Work item
Give again, word for word, every line below from the one that has "- **Complementary stack:**" through the one that has "in High-Paying Jobs:**", both included, and no others.
#####
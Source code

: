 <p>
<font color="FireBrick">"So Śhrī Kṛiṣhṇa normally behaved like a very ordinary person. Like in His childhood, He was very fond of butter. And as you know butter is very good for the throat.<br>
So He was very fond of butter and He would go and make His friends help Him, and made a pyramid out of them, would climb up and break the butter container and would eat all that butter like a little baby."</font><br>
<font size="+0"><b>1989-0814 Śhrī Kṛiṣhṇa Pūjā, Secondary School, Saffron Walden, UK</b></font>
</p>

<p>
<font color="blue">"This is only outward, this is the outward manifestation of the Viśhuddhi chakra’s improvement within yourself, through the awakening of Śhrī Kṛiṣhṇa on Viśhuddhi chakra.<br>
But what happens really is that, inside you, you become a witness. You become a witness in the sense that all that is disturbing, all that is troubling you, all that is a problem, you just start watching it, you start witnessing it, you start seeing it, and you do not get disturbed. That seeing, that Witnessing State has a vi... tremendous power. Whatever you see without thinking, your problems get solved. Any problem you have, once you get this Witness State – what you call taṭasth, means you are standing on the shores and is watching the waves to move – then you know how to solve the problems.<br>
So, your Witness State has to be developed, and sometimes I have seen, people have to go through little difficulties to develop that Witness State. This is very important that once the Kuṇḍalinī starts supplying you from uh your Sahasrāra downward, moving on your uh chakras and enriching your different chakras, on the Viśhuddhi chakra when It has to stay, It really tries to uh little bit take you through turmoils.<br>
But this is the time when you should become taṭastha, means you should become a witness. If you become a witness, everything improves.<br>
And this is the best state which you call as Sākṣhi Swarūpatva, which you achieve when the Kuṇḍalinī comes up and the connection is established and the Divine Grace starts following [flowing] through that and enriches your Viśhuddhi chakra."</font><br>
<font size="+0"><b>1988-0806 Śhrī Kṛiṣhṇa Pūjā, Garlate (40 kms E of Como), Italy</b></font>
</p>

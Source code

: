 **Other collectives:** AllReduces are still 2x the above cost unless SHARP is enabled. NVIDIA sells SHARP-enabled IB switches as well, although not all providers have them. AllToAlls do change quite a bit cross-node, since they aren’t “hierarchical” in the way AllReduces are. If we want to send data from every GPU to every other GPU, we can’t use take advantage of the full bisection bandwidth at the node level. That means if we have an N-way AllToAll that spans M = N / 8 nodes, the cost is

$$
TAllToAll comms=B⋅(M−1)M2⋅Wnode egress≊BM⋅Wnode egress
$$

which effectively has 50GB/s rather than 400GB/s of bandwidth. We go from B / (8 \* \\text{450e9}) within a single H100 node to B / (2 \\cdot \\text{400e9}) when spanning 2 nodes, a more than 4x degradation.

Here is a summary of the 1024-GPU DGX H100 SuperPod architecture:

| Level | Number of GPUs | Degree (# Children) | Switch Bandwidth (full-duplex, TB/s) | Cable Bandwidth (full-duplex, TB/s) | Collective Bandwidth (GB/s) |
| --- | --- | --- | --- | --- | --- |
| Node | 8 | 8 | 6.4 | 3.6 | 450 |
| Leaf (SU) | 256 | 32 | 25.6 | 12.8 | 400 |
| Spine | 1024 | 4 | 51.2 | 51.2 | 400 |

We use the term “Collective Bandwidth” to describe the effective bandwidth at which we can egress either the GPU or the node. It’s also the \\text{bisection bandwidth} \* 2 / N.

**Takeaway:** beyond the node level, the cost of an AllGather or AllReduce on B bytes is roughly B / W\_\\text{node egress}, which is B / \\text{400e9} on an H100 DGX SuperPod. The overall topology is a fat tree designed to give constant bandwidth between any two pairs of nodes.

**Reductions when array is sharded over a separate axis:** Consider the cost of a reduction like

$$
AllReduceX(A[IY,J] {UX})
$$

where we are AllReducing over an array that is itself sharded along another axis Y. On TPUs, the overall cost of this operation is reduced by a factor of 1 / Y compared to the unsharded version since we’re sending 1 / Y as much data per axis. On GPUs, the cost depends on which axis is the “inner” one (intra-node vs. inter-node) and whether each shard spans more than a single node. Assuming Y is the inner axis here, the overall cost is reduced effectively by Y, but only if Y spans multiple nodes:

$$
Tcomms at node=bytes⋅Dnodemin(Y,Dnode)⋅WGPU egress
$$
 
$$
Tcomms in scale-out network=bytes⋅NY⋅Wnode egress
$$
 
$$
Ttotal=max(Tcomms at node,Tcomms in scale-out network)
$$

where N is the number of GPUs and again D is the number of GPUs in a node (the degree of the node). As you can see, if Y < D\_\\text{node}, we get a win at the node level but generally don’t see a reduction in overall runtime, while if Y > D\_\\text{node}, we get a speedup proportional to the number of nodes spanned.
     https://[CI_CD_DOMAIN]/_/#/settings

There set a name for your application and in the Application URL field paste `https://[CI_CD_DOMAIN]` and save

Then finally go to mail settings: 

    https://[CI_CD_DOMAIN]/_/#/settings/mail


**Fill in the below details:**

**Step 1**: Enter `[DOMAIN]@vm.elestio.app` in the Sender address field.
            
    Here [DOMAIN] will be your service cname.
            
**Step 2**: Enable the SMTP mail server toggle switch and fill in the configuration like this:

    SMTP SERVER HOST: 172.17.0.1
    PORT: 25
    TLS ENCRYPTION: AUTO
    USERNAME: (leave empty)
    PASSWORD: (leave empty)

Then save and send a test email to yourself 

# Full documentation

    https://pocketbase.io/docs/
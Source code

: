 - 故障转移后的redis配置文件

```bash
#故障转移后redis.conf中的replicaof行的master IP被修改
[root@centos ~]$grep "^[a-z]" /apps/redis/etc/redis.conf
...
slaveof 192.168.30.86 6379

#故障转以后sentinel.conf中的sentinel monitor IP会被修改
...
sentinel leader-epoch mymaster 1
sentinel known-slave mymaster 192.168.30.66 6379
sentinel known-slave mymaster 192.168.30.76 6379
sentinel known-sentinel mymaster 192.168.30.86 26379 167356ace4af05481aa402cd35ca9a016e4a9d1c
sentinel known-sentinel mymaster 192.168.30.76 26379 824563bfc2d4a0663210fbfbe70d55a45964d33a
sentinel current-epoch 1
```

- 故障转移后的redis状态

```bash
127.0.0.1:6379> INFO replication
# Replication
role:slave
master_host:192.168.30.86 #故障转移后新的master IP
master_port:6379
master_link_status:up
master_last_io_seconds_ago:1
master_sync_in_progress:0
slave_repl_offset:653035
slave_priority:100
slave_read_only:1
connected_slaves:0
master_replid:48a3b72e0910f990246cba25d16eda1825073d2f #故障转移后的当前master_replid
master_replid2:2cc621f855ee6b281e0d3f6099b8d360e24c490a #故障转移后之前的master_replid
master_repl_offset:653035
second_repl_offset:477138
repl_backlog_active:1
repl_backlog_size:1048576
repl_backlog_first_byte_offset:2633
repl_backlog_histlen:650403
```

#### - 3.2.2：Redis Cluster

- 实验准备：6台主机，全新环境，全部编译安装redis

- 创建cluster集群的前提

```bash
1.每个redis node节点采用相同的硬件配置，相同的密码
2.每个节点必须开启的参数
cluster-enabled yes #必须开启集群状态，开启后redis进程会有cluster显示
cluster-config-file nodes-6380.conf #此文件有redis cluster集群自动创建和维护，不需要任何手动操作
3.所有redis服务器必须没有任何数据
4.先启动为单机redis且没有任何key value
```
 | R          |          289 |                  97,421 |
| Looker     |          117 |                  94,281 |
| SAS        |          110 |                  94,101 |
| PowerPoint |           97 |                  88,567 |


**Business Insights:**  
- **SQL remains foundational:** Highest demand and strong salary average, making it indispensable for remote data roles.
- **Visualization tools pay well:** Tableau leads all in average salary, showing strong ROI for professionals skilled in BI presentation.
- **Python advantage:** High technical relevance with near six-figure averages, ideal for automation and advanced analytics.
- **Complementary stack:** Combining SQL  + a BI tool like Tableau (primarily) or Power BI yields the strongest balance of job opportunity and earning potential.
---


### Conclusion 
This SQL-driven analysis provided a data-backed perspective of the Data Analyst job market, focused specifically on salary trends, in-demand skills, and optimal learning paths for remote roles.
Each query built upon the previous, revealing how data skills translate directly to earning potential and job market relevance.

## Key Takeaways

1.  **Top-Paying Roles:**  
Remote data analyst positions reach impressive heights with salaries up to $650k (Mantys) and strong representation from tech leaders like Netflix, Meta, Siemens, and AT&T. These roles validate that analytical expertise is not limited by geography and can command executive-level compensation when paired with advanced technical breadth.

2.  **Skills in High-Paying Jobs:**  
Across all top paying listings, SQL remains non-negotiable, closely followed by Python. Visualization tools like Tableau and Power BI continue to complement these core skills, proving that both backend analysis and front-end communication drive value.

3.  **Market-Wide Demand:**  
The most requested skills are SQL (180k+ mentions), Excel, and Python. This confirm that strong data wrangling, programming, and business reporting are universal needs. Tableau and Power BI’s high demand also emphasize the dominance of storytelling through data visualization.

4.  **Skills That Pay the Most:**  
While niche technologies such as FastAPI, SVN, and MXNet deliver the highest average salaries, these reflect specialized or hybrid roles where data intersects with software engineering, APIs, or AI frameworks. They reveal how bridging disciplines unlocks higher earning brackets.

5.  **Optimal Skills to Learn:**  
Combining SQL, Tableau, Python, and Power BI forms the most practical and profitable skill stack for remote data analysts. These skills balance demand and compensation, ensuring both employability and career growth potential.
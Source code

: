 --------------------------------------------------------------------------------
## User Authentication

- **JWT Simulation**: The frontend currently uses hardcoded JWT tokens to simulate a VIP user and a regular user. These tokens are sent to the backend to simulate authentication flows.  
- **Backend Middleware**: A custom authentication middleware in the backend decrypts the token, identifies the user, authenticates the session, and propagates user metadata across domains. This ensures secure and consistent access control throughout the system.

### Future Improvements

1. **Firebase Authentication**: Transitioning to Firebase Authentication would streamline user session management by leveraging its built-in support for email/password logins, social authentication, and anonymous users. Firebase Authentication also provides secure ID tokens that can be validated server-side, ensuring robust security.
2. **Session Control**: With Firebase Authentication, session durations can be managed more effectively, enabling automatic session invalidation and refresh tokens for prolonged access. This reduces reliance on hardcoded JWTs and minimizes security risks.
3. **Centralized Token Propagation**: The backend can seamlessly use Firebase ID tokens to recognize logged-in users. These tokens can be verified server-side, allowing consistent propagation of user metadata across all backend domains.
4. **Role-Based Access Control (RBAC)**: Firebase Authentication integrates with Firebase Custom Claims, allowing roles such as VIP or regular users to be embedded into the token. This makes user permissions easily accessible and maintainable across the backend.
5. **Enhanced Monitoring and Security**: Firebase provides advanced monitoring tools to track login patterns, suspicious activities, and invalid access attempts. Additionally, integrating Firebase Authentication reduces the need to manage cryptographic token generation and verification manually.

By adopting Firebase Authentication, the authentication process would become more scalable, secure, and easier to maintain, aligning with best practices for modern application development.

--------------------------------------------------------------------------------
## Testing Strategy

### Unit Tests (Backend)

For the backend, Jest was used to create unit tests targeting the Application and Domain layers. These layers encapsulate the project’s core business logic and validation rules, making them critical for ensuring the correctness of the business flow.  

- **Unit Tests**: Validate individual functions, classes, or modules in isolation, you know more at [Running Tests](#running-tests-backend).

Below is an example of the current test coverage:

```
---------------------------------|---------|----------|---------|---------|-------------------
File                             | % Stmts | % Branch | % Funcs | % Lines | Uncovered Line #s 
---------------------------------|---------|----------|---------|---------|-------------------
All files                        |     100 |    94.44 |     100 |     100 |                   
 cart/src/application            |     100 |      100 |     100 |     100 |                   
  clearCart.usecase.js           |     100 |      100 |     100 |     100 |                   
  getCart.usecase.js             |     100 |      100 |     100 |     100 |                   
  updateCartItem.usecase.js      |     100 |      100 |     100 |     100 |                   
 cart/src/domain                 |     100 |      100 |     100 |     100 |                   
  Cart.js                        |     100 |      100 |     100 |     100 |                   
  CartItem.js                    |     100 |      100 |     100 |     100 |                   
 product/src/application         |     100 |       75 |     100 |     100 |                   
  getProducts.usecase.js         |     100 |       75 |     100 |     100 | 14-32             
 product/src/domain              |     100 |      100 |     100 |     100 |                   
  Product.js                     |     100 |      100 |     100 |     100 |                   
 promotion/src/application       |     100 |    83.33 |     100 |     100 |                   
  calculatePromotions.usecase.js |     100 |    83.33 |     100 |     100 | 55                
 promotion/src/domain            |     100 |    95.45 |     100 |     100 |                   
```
#####
Response box
- **Complementary stack:** Combining SQL  + a BI tool like Tableau (primarily) or Power BI yields the strongest balance of job opportunity and earning potential.
---


### Conclusion 
This SQL-driven analysis provided a data-backed perspective of the Data Analyst job market, focused specifically on salary trends, in-demand skills, and optimal learning paths for remote roles.
Each query built upon the previous, revealing how data skills translate directly to earning potential and job market relevance.

## Key Takeaways

1.  **Top-Paying Roles:**  
Remote data analyst positions reach impressive heights with salaries up to $650k (Mantys) and strong representation from tech leaders like Netflix, Meta, Siemens, and AT&T. These roles validate that analytical expertise is not limited by geography and can command executive-level compensation when paired with advanced technical breadth.

2.  **Skills in High-Paying Jobs:**  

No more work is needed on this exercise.